If you are late even just once with a payment, the company that lent you the money may apply their normal interest rates to your account effective immediately, and you may be liable for a penalty fee. Also think about benefits the lender may offer you such as extremely low rates, loyalty points, interest-free periods etc. These may encourage you to return to your bad spending habits, putting you worse off than you were before. If you have a lot of debt, your first priority should always be to pay it off in full. You need to be willing to stop spending, or you could make your financial situation worse. You may also have higher transaction and transfer fees which could be why they have such low interest rates on credit card balance transfers initially. Also watch out for a higher interest rate after the introductory offer expires. Remember that even though they may offer you a very low rate, there is no guarantee that you will actually receive it, although this may depend on your credit record. You may also not be eligible for a balance transfer at all if you have a bad credit record. Remember that these companies are not offering you a low interest rate on credit card balance transfers because deep down they are kindhearted people. They are taking a gamble and hoping that you will not be able to pay off your debt in the given time so they can slam you with an even higher interest rate. The lender may also not give you free reign on which debt you can pay off. It is also not wise to take advantage of the lower interest rates on credit card balance transfers to make an investment, because if the investment doesn’t produce the expected return, you may not have the sufficient funds to pay off your debt at all. Remember that this is a risky strategy to embark on.
Factors to consider on interest rates on credit card balance transfers
According to Imprest.net, there are a number of variables that you need to take into consideration, and they list them as follows:
- The period of time your introduction card rate is active.
- If there are any monthly or annual fees present.
- If the intro rate is active only for the first transfer or if it can be applied to other balance transfers that are performed during the introductory time.
- If the rate on your balance transfer cards is applied to purchases.

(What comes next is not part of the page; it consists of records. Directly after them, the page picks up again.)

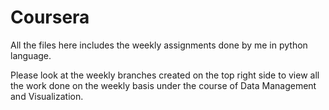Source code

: # Coursera
All the files here includes the weekly assignments done by me in python language.

Please look at the weekly branches created on the top right side to view all the work done on the weekly basis under the course of Data Management and Visualization.

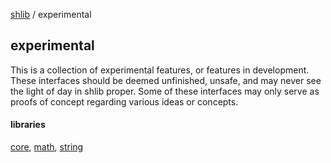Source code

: [shlib][] / experimental

## experimental ##

This is a collection of experimental features, or features in development.
These interfaces should be deemed unfinished, unsafe, and may never see the
light of day in shlib proper. Some of these interfaces may only serve as proofs
of concept regarding various ideas or concepts.

#### libraries ####

 [core][], [math][], [string][]

[core]: ../shlib/__index__.md "core"
[math]: ../math/__index__.md "math"
[string]: ../string/__index__.md "string"
[experimental]: ../experimental/__index__.md "experimental"
[shlib]: http://github.com/major0/shlib "shlib"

- What is the rate that will be applied to your card when the introductory period is over.
- What are the transaction fees, if any.
Other factors that the Small Business Loan Central states as important are:
- The annual percentage rate
- The company’s credit rating
- The late and annual fee
- The summary of the costs associated with the card, also known as the Schumer box.
Staying organized is the biggest tool you have working to your advantage. Knowing when you are due with payments, and making them on time will keep your interest rates on credit card balance transfers low and avoid penalty fees. It will also help you to make the most of your very low or no interest period to consolidate a big part of your current debt. If you are not able to pay off your debt before that period expires, it may be worth starting to look around for another balance transfer option six to eight week in advance to the end of your introductory rate. Do not rely on your company to remind you that your period is coming to an end, so it is up to you to investigate other interest rates on credit card balance transfers. Do not do this too often though, as credit card suppliers are still in the business of making money and if you have a record of cutting ties and jumping ship, you may not get another offer and you will be stuck on the sinking ship that is your debt with the possibility of higher interest rates than you ever imagined.
All in all, it would appear that if you are self-disciplined, have read the fine print, shopped around is willing to take charge of your finances and your spending, looking into a low or no balance transfer could be a wise and valid investment in your debt. Be smart, stay informed and do what you promise yourself you would do. This is the only way to manage your finances, your debt and the interest rates on credit card balance transfers.